[Work item] Transcribe exactly every line from the one containing "Keynote Speech on" down to the final line of the listing below, including both, and leave out the rest.

[Information shown]
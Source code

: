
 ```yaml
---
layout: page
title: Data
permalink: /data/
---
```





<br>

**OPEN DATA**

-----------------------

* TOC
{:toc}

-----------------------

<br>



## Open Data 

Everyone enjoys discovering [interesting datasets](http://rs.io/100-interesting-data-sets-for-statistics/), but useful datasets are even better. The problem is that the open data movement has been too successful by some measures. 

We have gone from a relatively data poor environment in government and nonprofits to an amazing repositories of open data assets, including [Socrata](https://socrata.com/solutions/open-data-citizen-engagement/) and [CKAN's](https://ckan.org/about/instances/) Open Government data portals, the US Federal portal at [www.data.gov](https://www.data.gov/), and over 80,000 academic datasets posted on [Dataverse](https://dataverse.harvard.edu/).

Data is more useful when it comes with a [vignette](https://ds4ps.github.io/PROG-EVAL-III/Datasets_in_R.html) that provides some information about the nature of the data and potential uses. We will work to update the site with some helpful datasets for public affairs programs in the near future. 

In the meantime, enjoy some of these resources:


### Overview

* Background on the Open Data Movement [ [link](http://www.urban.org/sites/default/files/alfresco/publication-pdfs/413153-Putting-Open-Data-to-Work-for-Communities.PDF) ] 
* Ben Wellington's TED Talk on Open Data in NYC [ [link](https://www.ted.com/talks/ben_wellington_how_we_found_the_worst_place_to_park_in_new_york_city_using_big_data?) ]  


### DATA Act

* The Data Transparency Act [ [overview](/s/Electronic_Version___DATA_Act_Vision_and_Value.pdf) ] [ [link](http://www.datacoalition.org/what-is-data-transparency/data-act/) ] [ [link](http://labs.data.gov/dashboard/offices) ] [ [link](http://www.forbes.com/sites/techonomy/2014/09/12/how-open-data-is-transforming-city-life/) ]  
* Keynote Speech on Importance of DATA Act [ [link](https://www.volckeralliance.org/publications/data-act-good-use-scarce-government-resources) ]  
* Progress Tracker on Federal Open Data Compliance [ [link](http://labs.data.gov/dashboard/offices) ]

[Task result]
* Keynote Speech on Importance of DATA Act [ [link](https://www.volckeralliance.org/publications/data-act-good-use-scarce-government-resources) ]  
* Progress Tracker on Federal Open Data Compliance [ [link](http://labs.data.gov/dashboard/offices) ]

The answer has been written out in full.